8. A hockey match is played from 3pm to 5pm. A man arrives late for the match what is the prob. that he misses the only goal of the match which is scored at the ${{20}_{th}}$ minute of the match?

Ans.

Total time = ${\text{3pm  -  5pm  =  2hr  =  120min}}$

He can see the goal only if he arrives within initial 20 minutes.
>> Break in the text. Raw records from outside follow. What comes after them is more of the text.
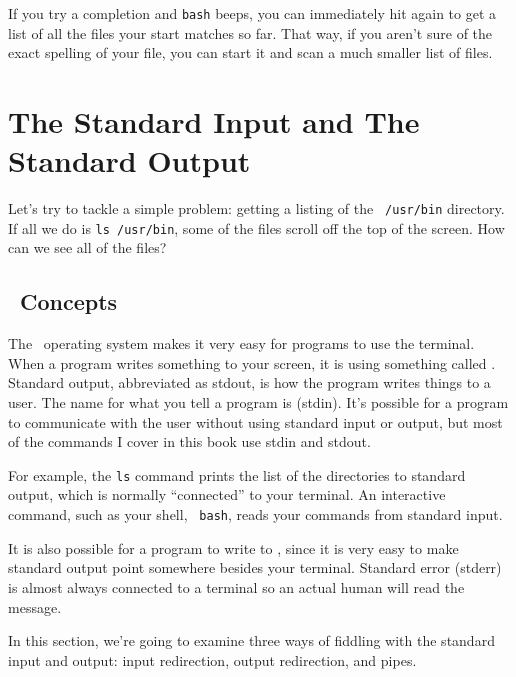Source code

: If you try a completion and {\tt bash} beeps, you can immediately hit
 again to get a list of all the files your start matches so
far. That way, if you aren't sure of the exact spelling of your file,
you can start it and scan a much smaller list of files.


\section{The Standard Input and The Standard Output}


Let's try to tackle a simple problem: getting a listing of the {\tt
  /usr/bin} directory. If all we do is {\tt ls /usr/bin}, some of the
files scroll off the top of the screen. How can we see all of the
files?

\subsection{\unix\ Concepts}

The \unix\ operating system makes it very easy for programs to use the
terminal.  When a program writes something to your screen, it is using
something called .  Standard output,
abbreviated as stdout, is how the program writes things to a user. The
name for what you tell a program is  (stdin).
It's possible for a program to communicate with the user without using
standard input or output, but most of the commands I cover in this
book use stdin and stdout.

For example, the {\tt ls} command prints the list of the
directories to standard output, which is normally ``connected'' to
your terminal.  An interactive command, such as your shell, {\tt
  bash}, reads your commands from standard input.

It is also possible for a program to write to 
, since it is very easy to make standard
output point somewhere besides your terminal. Standard error (stderr)
is almost always connected to a terminal so an actual human will read
the message.

In this section, we're going to examine three ways of fiddling with
the standard input and output: input redirection, output redirection,
and pipes.

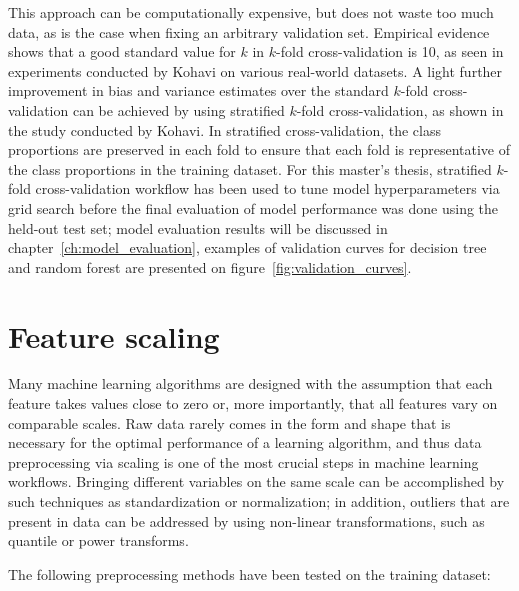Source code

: This approach can be computationally expensive, but does not waste too much data, as is the case when fixing an arbitrary validation set.
Empirical evidence shows that a good standard value for $k$ in $k$-fold cross-validation is 10, as seen in experiments conducted by Kohavi on various real-world datasets\cite{Kohavi1995}.
A light further improvement in bias and variance estimates over the standard $k$-fold cross-validation can be achieved by using stratified $k$-fold cross-validation, as shown in the study conducted by Kohavi.
In stratified cross-validation, the class proportions are preserved in each fold to ensure that each fold is representative of the class proportions in the training dataset.
For this master's thesis, stratified $k$-fold cross-validation workflow has been used to tune model hyperparameters via grid search before the final evaluation of model performance was done using the held-out test set;
model evaluation results will be discussed in chapter~\ref{ch:model_evaluation}, examples of validation curves for decision tree and random forest are presented on figure~\ref{fig:validation_curves}.

\section{Feature scaling} \label{sec:feature_scaling}

Many machine learning algorithms are designed with the assumption that each feature takes values close to zero or, more importantly, that all features vary on comparable scales\cite{Scikit-learndevelopers2019b}.
Raw data rarely comes in the form and shape that is necessary for the optimal performance of a learning algorithm, and thus data preprocessing via scaling is one of the most crucial steps in machine learning workflows\cite{RaschkaMirjalili2017}.
Bringing different variables on the same scale can be accomplished by such techniques as standardization or normalization;
in addition, outliers that are present in data can be addressed by using non-linear transformations, such as quantile or power transforms.

\vspace{5mm}

The following preprocessing methods have been tested on the training dataset:


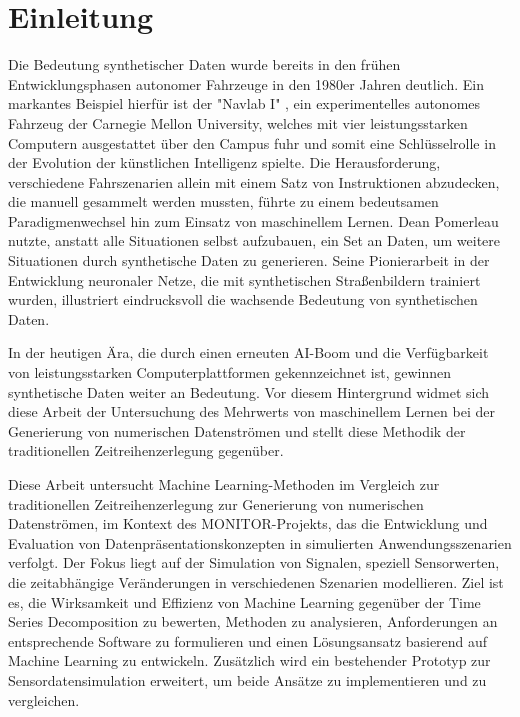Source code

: 
\chapter{Einleitung}
Die Bedeutung synthetischer Daten wurde bereits in den frühen Entwicklungsphasen autonomer Fahrzeuge in den 1980er Jahren deutlich. 
Ein markantes Beispiel hierfür ist der "Navlab I" \cite{NeuralNe96:online}, ein experimentelles autonomes Fahrzeug der Carnegie Mellon University, welches mit vier leistungsstarken Computern ausgestattet 
über den Campus fuhr und somit eine Schlüsselrolle in der Evolution der künstlichen Intelligenz spielte. Die Herausforderung, verschiedene Fahrszenarien allein mit einem Satz von Instruktionen abzudecken, 
die manuell gesammelt werden mussten, führte zu einem bedeutsamen Paradigmenwechsel hin zum Einsatz von maschinellem Lernen. Dean Pomerleau nutzte, anstatt alle Situationen selbst aufzubauen, ein Set an Daten, 
um weitere Situationen durch synthetische Daten zu generieren. Seine Pionierarbeit in der Entwicklung neuronaler Netze, die mit synthetischen Straßenbildern trainiert wurden, illustriert eindrucksvoll die wachsende Bedeutung von synthetischen Daten.

In der heutigen Ära, die durch einen erneuten AI-Boom und die Verfügbarkeit von leistungsstarken Computerplattformen gekennzeichnet ist, gewinnen synthetische Daten weiter an Bedeutung. Vor diesem Hintergrund widmet 
sich diese Arbeit der Untersuchung des Mehrwerts von maschinellem Lernen bei der Generierung von numerischen Datenströmen und stellt diese Methodik der traditionellen Zeitreihenzerlegung gegenüber.

Diese Arbeit untersucht Machine Learning-Methoden im Vergleich zur traditionellen Zeitreihenzerlegung zur Generierung von numerischen Datenströmen, im Kontext des MONITOR-Projekts, das die Entwicklung und Evaluation 
von Datenpräsentationskonzepten in simulierten Anwendungsszenarien verfolgt. Der Fokus liegt auf der Simulation von Signalen, speziell Sensorwerten, die zeitabhängige Veränderungen in verschiedenen Szenarien modellieren. 
Ziel ist es, die Wirksamkeit und Effizienz von Machine Learning gegenüber der Time Series Decomposition zu bewerten, Methoden zu analysieren, Anforderungen an entsprechende Software zu formulieren und einen Lösungsansatz 
basierend auf Machine Learning zu entwickeln. Zusätzlich wird ein bestehender Prototyp zur Sensordatensimulation erweitert, um beide Ansätze zu implementieren und zu vergleichen.

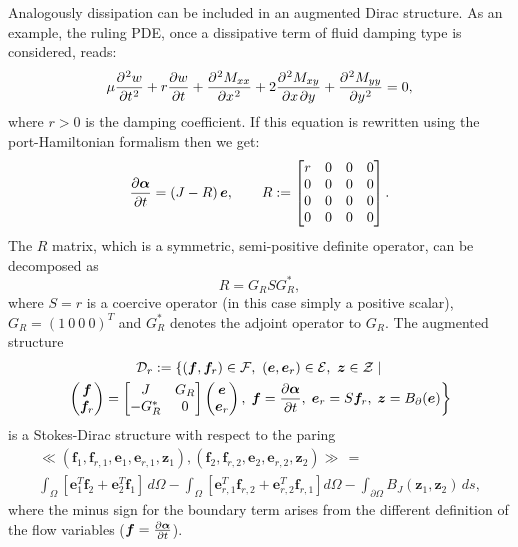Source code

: \documentclass[preprint,12pt]{elsarticle}
\begin{document}
	Analogously dissipation can be included in an augmented Dirac structure. As an example, the ruling PDE, once a dissipative term of fluid damping type is considered, reads:
	\begin{equation}
	\mu \diffp[2]{w}{t}  + r \diffp{w}{t}+ \diffp[2]{M_{xx}}{x} + 2 \diffp{M_{xy}}{x,y} + \diffp[2]{M_{yy}}{y} = 0,
	\end{equation}
	where $r>0$ is the damping coefficient.
	If this equation is rewritten using the port-Hamiltonian formalism then we get:
	\begin{equation}
	\diffp{\bm\alpha}{t} = \left(J - R \right) \bm{e}, \qquad 
	R := 
	\begin{bmatrix}
	r & 0 & 0 & 0 \\
	0 & 0 & 0 & 0 \\
	0 & 0 & 0 & 0 \\
	0 & 0 & 0 & 0 \\
	\end{bmatrix}.
	\end{equation}
	The $R$ matrix, which is a symmetric, semi-positive definite operator, can be decomposed as
	\begin{equation}
	R = G_R S G_R^* , 
	\end{equation}
	where $S=r$ is a coercive operator (in this case simply a positive scalar), $G_R =  \left(1 \ 0 \ 0 \ 0 \right)^T$ and $G_R^*$ denotes the adjoint operator to $G_R$. The augmented structure
	\begin{multline}
	\mathcal{D}_r := \left\{ (\bm{f}, \bm{f}_r) \in \mathcal{F}, \ (\bm{e}, \bm{e}_r) \in \mathcal{E}, \ \bm{z} \in \mathcal{Z} \; |  \right. \\
	\left. 
	\begin{pmatrix}
	\bm{f} \\
	\bm{f}_r \\
	\end{pmatrix}
	= 
	\begin{bmatrix}
	J & G_R \\
	-G_R^* & 0 \\
	\end{bmatrix}
	\begin{pmatrix}
	\bm{e} \\
	\bm{e}_r \\
	\end{pmatrix}, 
	\;\bm{f} = \diffp{\bm{\alpha}}{t}, \; \bm{e}_r = S \bm{f}_r, \;  \bm{z} = B_{\partial}(\bm{e})
	\right\}
	\end{multline}
	is a Stokes-Dirac structure with respect to the paring 
	\begin{multline}
	\ll (\bm{f}_1, \bm{f}_{r, 1}, \bm{e}_1, \bm{e}_{r, 1}, \bm{z}_1), (\bm{f}_2, \bm{f}_{r, 2}, \bm{e}_2, \bm{e}_{r, 2}, \bm{z}_2) \gg  \,= \\
	\int_{\Omega} \left[ \bm{e}_1^T \bm{f}_2 + \bm{e}_2^T \bm{f}_1\right] \,d\Omega - \int_{\Omega} \left[ \bm{e}_{r, 1}^T \bm{f}_{r, 2} + \bm{e}_{r, 2}^T \bm{f}_{r, 1} \right] d\Omega  - \int_{\partial \Omega} B_J(\bm{z}_1, \bm{z}_2) \, ds,
	\end{multline}
	where the minus sign for the boundary term arises from the different definition of the flow variables ($\bm{f}= \diffp{\bm{\alpha}}{t}$).
\end{document}
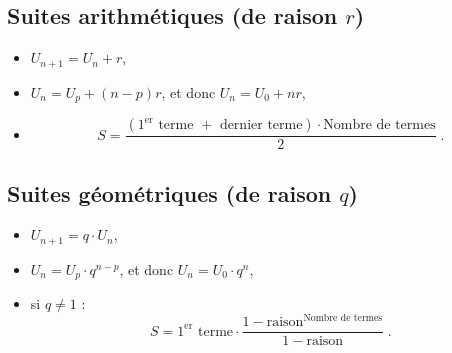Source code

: \TCDLessonStyleOff
\begin{fiche}
      \subsection*{Suites arithm\'etiques (de raison $r$)}
            \begin{itemize}
                  \item $U_{n+1} = U_n + r$,
                  \item $U_n = U_p + (n-p) r$, et donc $U_n = U_0 + n r$,
                  \item \[
                              S = \frac{
                                          \left(
                                                \text{$1^\text{er}$ terme $+$ dernier terme}
                                          \right)
                                          \cdot
                                          \text{Nombre de termes}
                                       }{2}      \;.
                        \]
            \end{itemize}
      \subsection*{Suites g\'eom\'etriques (de raison $q$)}
            \begin{itemize}
                  \item $U_{n+1} = q \cdot U_n $,
                  \item $U_n = U_p \cdot q^{n-p}$, et donc $U_n = U_0 \cdot q^n$,
                  \item si $q \neq 1$ : \[
                              S = \text{$1^{\text{er}}$ terme}
                                    \cdot
                                  \frac{
                                             1-\text{raison}^{\text{Nombre de termes}}
                                       }{
                                             1-\text{raison}
                                       }      \;.
                        \]
            \end{itemize}

\end{fiche}
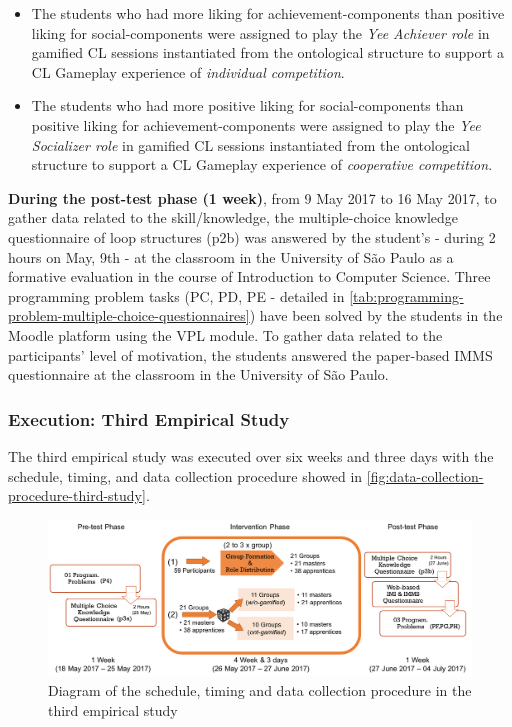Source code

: \begin{itemize}
\item The students who had more liking for achievement-components than positive liking for social-components were assigned to play the \emph{Yee Achiever role} in gamified CL sessions instantiated from the ontological structure  to support a CL Gameplay experience of \emph{individual competition}.
\item The students who had more positive liking for social-components than positive liking for achievement-components were assigned to play the \emph{Yee Socializer role} in gamified CL sessions instantiated from the ontological structure  to support a CL Gameplay experience of \emph{cooperative competition}.
\end{itemize}

\textbf{During the post-test phase (1 week)}, from 9 May 2017 to 16 May 2017, to gather data related to the skill/knowledge, the multiple-choice knowledge questionnaire of loop structures (p2b) was answered by the student’s - during 2 hours on May, 9th - at the classroom in the University of São Paulo as a formative evaluation in the course of Introduction to Computer Science. 
Three programming problem tasks (PC, PD, PE - detailed in \autoref{tab:programming-problem-multiple-choice-questionnaires}) have been solved by the students in the Moodle platform using the VPL module.
To gather data related to the participants' level of motivation, the students answered the paper-based IMMS questionnaire at the classroom in the University of São Paulo.

\subsubsection{Execution: Third Empirical Study}

The third empirical study was executed over six weeks and three days with the schedule, timing, and data collection procedure showed in \autoref{fig:data-collection-procedure-third-study}.

\begin{figure}[htb]
 \caption{Diagram of the schedule, timing and data collection procedure in the third empirical study}
 \label{fig:data-collection-procedure-third-study}
 \centering
 \includegraphics[width=1\textwidth]{images/chap-evaluation/data-collection-procedure-third-study.png}
 \fautor
\end{figure}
P(he see the goal) = $\dfrac{{20}}{{120}} = \dfrac{1}{6}$

P(not see the goal) = $1 - \dfrac{1}{6} = \dfrac{5}{6}$

9. In a single throw of two dice, find that prob. that neither a doublet nor a total of 10 will appear.

Ans.

Let the sample space be ‘${\text{S}}$’ and ${\text{E1}}$ be event of getting doublet and E2 be the event of getting a total of 10.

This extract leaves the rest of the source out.